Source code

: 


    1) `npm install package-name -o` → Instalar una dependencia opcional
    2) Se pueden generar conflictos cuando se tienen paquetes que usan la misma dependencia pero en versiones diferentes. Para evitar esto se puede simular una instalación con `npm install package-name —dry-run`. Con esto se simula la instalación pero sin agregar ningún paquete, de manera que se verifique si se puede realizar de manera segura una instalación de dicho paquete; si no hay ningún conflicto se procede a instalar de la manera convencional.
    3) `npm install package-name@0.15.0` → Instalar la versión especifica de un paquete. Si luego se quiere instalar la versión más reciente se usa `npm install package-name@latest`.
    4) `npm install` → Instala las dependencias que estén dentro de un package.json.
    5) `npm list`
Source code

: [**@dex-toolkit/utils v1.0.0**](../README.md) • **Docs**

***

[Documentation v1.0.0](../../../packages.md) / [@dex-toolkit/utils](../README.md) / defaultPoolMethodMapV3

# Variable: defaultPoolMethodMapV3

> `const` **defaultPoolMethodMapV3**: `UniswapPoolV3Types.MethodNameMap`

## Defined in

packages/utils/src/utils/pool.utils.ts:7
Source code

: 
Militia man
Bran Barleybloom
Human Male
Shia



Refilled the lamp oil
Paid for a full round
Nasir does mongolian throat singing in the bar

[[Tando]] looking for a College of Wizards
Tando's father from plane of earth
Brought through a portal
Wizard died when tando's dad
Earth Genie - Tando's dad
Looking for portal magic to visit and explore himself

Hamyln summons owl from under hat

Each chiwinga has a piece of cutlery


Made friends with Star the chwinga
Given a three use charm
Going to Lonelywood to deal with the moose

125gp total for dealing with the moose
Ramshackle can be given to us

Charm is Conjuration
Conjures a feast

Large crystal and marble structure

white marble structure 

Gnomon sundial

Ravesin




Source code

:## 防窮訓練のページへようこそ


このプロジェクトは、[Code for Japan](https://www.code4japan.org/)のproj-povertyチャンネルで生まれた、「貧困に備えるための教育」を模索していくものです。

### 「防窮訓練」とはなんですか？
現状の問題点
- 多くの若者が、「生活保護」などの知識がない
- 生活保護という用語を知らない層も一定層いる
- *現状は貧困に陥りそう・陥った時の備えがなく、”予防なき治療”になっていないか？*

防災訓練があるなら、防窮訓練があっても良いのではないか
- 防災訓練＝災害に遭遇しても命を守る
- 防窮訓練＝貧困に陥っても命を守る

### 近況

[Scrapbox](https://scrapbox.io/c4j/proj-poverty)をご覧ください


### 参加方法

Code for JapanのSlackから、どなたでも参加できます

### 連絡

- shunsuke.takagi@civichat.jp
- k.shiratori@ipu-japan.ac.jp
━━━━━━
PROBLEM STATEMENT: Transcribe the data above in its entirety, exactly.

RESPONSE FOR THIS EXERCISE:
Source code

: 


    1) `npm install package-name -o` → Instalar una dependencia opcional
    2) Se pueden generar conflictos cuando se tienen paquetes que usan la misma dependencia pero en versiones diferentes. Para evitar esto se puede simular una instalación con `npm install package-name —dry-run`. Con esto se simula la instalación pero sin agregar ningún paquete, de manera que se verifique si se puede realizar de manera segura una instalación de dicho paquete; si no hay ningún conflicto se procede a instalar de la manera convencional.
    3) `npm install package-name@0.15.0` → Instalar la versión especifica de un paquete. Si luego se quiere instalar la versión más reciente se usa `npm install package-name@latest`.
    4) `npm install` → Instala las dependencias que estén dentro de un package.json.
    5) `npm list`
Source code

: [**@dex-toolkit/utils v1.0.0**](../README.md) • **Docs**

***

[Documentation v1.0.0](../../../packages.md) / [@dex-toolkit/utils](../README.md) / defaultPoolMethodMapV3

# Variable: defaultPoolMethodMapV3

> `const` **defaultPoolMethodMapV3**: `UniswapPoolV3Types.MethodNameMap`

## Defined in

packages/utils/src/utils/pool.utils.ts:7
Source code

: 
Militia man
Bran Barleybloom
Human Male
Shia



Refilled the lamp oil
Paid for a full round
Nasir does mongolian throat singing in the bar

[[Tando]] looking for a College of Wizards
Tando's father from plane of earth
Brought through a portal
Wizard died when tando's dad
Earth Genie - Tando's dad
Looking for portal magic to visit and explore himself

Hamyln summons owl from under hat

Each chiwinga has a piece of cutlery


Made friends with Star the chwinga
Given a three use charm
Going to Lonelywood to deal with the moose

125gp total for dealing with the moose
Ramshackle can be given to us

Charm is Conjuration
Conjures a feast

Large crystal and marble structure

white marble structure 

Gnomon sundial

Ravesin




Source code

:## 防窮訓練のページへようこそ


このプロジェクトは、[Code for Japan](https://www.code4japan.org/)のproj-povertyチャンネルで生まれた、「貧困に備えるための教育」を模索していくものです。

### 「防窮訓練」とはなんですか？
現状の問題点
- 多くの若者が、「生活保護」などの知識がない
- 生活保護という用語を知らない層も一定層いる
- *現状は貧困に陥りそう・陥った時の備えがなく、”予防なき治療”になっていないか？*

防災訓練があるなら、防窮訓練があっても良いのではないか
- 防災訓練＝災害に遭遇しても命を守る
- 防窮訓練＝貧困に陥っても命を守る

### 近況

[Scrapbox](https://scrapbox.io/c4j/proj-poverty)をご覧ください


### 参加方法

Code for JapanのSlackから、どなたでも参加できます

### 連絡

- shunsuke.takagi@civichat.jp
- k.shiratori@ipu-japan.ac.jp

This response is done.